Una premisa que parece querer establecer el tono de su propuesta, como si pretendiera dejar constancia (¿ante quién?) de su posición, si bien los hechos narrados posteriormente y el desarrollo de su artefacto dramático harán olvidar este arranque, que, finalmente, tendrá poca incidencia en la trama.
Frente a esta toma de postura, Echevarría entraba en tromba estableciendo sin fisuras su condena a la banda. No es que la directora vasca refute ni sostenga la acotación aportada por Yanes; es simplemente que lo ignora o no ha pensado en ello, cosa que, en este juego de comparaciones, sitúa ahora a su película en otra posición de salida. En la película de Echevarría no hay un antes ni después, todo es un continuo de lo mismo. Que cada uno escoja su bando.

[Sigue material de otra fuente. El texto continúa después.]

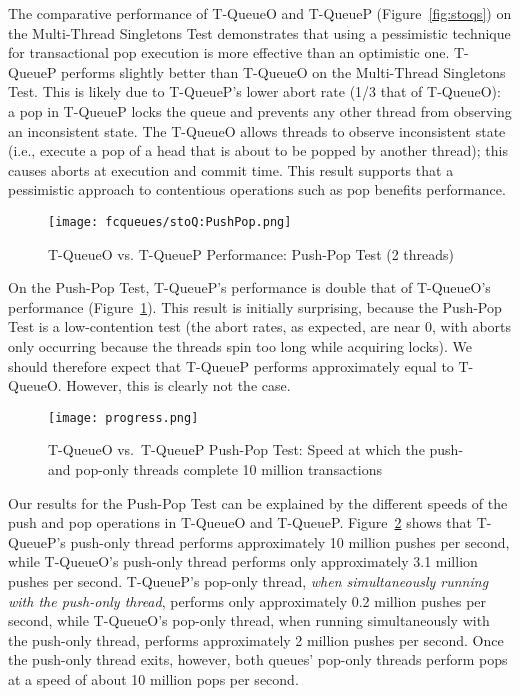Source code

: The comparative performance of T-QueueO and T-QueueP (Figure~\ref{fig:stoqs}) on the Multi-Thread Singletons Test demonstrates that using a pessimistic technique for transactional pop execution is more effective than an optimistic one. T-QueueP performs slightly better than T-QueueO on the Multi-Thread Singletons Test. This is likely due to T-QueueP's lower abort rate (1/3 that of T-QueueO): a pop in T-QueueP locks the queue and prevents any other thread from observing an inconsistent state. The T-QueueO allows threads to observe inconsistent state (i.e., execute a pop of a head that is about to be popped by another thread); this causes aborts at execution and commit time.
This result supports that a pessimistic approach to contentious operations such as pop benefits performance.

\begin{figure}[t]
    \centering
	\begin{minipage}{\textwidth}
        {\texttt{[image: fcqueues/stoQ:PushPop.png]}}
	\end{minipage}
    \caption{T-QueueO vs. T-QueueP Performance: Push-Pop Test (2 threads)}
    \label{fig:stoqs_pp}
\end{figure}

    On the Push-Pop Test, T-QueueP's performance is double that of T-QueueO's performance (Figure~\ref{fig:stoqs_pp}). This result is initially surprising, because the Push-Pop Test is a low-contention test (the abort rates, as expected, are near 0, with aborts only occurring because the threads spin too long while acquiring locks). We should therefore expect that T-QueueP performs approximately equal to T-QueueO. However, this is clearly not the case.

\begin{figure}[t]
    \centering
        {\texttt{[image: progress.png]}}
    \caption{T-QueueO vs.\ T-QueueP Push-Pop Test: Speed at which the push- and pop-only threads complete 10 million transactions}
    \label{fig:sto_progress}
\end{figure}

Our results for the Push-Pop Test can be explained by the different speeds of the push and pop operations in T-QueueO and T-QueueP. Figure~\ref{fig:sto_progress} shows that T-QueueP's push-only thread performs approximately 10 million pushes per second, while T-QueueO's push-only thread performs only approximately 3.1 million pushes per second. T-QueueP's pop-only thread, \emph{when simultaneously running with the push-only thread}, performs only approximately 0.2 million pushes per second, while T-QueueO's pop-only thread, when running simultaneously with the push-only thread, performs approximately 2 million pushes per second.
Once the push-only thread exits, however, both queues' pop-only threads perform pops at a speed of about 10 million pops per second.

Dejando de lado este primer aspecto, ambas películas se adentran en el mismo universo dramático. Pero donde Echevarría apelaba a las reglas del relato clásico, con su principio, nudo y desenlace, Yanes estructura su trabajo con unos juegos temporales en los que el pasado y el presente se entremezclan de manera algo más compleja, dialogando entre sí.
Ambas propuestas, sin embargo, no se desmerecen, sino que potencian y dan cuenta de la vigencia de dos maneras diferentes de enfrentarse al primer desafío que encontraron los dos directores: la representación de un lapso de tiempo narrativo muy amplio.
Como veremos en ambas películas, tanto Amaia como Arantxa, la protagonista de la cinta de Echevarría, pasan casi diez años infiltradas en la banda, y trasladar a la pantalla ese discurrir temporal, sin perder la medida propia de la historia (118 minutos en el caso de Echevarría, apenas 105 en el de Yanes), suponía un desafío del que ambos proyectos saldrán airosos.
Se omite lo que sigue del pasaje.